La militarisation de l’appareil dirigeant, des organes d’Etat et, dans une certaine mesure, de la société depuis le coup d’Etat de mai 2014 en Thaïlande a favorisé une dérive du royaume vers la Chine. Les ambitions régionales chinoises tant au niveau économique que politique ont fait écho à la volonté de la junte thaïlandaise de renforcer ses liens avec Pékin après le refroidissement des relations avec les pays occidentaux. Ce rapprochement stratégique entre Bangkok et Pékin s’articule autour de grandes initiatives économiques, comme le projet de « La nouvelle route de la soie », ainsi qu’autour d’achats d’armements chinois par la junte et d’une coordination diplomatique sur les questions de sécurité régionale. Ce rapprochement n’est toutefois pas sans tensions, Bangkok se trouvant en position de vulnérabilité vis-à-vis de Pékin et voyant sa crédibilité au niveau international affectée.

Depuis le coup d’Etat du 22 mai 2014, qui a renversé le gouvernement élu de Yingluck Shinawatra et amené au pouvoir une junte dirigée par le général Prayut Chan-ocha – baptisée officiellement le Conseil National de la Paix et de l’Ordre, ou CNPO –, les militaires ont renforcé de manière considérable leur contrôle sur le pouvoir, préparé le terrain pour continuer à exercer un contrôle direct ou en sous-main du gouvernement après les élections prévues en 2019 et infiltré de nombreux secteurs de la société civile. Cette militarisation en profondeur, non seulement du système politique, mais aussi de la société dans son ensemble, est sans précédent depuis l’abolition de la monarchie absolue en 1932 et le renforcement consécutif du pouvoir politique des militaires, particulièrement de l’armée de terre.

La volonté de transformer les forces armées thaïlandaises en une force professionnelle, plus réduite, plus efficace et progressivement plus soumise au gouvernement civil, qui avait prévalu après le massacre de manifestants pro-démocratiques par l’armée en mai 1992 a été mise entre parenthèses.
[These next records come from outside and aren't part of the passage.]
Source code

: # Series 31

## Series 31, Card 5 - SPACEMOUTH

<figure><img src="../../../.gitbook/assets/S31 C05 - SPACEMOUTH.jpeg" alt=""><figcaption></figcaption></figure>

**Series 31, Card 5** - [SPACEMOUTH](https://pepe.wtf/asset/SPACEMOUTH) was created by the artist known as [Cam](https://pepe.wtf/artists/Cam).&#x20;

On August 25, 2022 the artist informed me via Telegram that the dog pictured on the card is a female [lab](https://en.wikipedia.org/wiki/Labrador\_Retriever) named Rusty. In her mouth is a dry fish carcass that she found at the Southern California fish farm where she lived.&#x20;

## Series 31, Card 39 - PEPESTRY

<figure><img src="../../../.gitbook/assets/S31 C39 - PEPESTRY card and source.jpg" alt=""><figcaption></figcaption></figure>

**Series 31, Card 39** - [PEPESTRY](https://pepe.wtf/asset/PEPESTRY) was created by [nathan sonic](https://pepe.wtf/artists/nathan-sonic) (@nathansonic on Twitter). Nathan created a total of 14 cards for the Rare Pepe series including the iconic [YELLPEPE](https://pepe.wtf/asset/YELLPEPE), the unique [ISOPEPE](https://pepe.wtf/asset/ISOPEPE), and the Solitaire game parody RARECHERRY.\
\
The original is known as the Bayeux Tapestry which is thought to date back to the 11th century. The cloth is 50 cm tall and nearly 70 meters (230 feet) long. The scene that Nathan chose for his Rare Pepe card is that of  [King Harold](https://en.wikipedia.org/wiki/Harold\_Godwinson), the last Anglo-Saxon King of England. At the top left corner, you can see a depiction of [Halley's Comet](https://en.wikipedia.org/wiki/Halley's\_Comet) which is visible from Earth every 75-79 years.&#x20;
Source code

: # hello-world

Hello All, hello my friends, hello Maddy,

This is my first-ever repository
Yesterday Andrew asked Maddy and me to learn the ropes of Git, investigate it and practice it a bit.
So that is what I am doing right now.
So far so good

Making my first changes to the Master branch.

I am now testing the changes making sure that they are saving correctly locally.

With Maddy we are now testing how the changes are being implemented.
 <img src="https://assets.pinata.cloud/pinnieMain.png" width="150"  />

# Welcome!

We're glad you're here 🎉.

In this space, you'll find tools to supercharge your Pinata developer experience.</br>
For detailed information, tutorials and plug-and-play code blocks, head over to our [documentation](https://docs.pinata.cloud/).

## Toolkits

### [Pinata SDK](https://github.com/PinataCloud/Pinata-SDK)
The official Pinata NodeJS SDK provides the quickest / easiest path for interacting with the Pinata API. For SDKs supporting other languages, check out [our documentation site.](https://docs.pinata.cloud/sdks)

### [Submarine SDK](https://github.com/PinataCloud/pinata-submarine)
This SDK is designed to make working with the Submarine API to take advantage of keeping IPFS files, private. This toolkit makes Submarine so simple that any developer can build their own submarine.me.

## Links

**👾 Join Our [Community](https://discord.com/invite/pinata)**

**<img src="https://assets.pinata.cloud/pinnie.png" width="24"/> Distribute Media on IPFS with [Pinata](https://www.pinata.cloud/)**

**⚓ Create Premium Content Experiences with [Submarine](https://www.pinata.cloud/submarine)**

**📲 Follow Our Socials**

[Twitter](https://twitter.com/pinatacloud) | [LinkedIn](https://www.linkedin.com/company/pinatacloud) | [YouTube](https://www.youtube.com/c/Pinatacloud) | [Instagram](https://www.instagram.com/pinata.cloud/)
Tout au contraire, les changements constitutionnels, législatifs et d’attitude qui ont été opérés depuis le coup d’Etat de 2014 vont dans le sens inverse : celui d’une expansion des forces armées, d’un gonflement de son budget et d’une plus grande indépendance vis-à-vis de l’autorité civile. L’armée thaïlandaise est plus que jamais un « Etat dans l’Etat » ou, comme préfèrent le dire certains analystes, un « Etat parallèle ». Ce contexte d’une militarisation de l’Etat a favorisé une évolution géopolitique majeure : la dérive rapide du royaume dans l’orbite de la Chine à la fois au niveau économique, politique et militaire, comme nous allons le voir dans la seconde partie.

La militarisation de la société depuis 2014

Une des caractéristiques qui a émergé après le coup d’Etat de mai 2014 et qui n’avait jamais 86 existé à un tel niveau auparavant est la militarisation en profondeur et à de nombreux niveaux de la société thaïlandaise. Ce phénomène a été conditionné par un environnement légal favorable qui prévalait avant le coup, mais qui a été ensuite accentué par la constitution provisoire écrite sous la supervision de la junte dans les semaines qui ont suivi le putsch et par d’autres dispositions – décrets de la junte, nominations d’officiers à certains postes administratifs et mise en place d’un certain nombre d’institutions dont les membres sont nommés par les militaires. Parmi de nombreux exemples, nous avons choisi d’en mettre deux en exergue pour illustrer cette dérive.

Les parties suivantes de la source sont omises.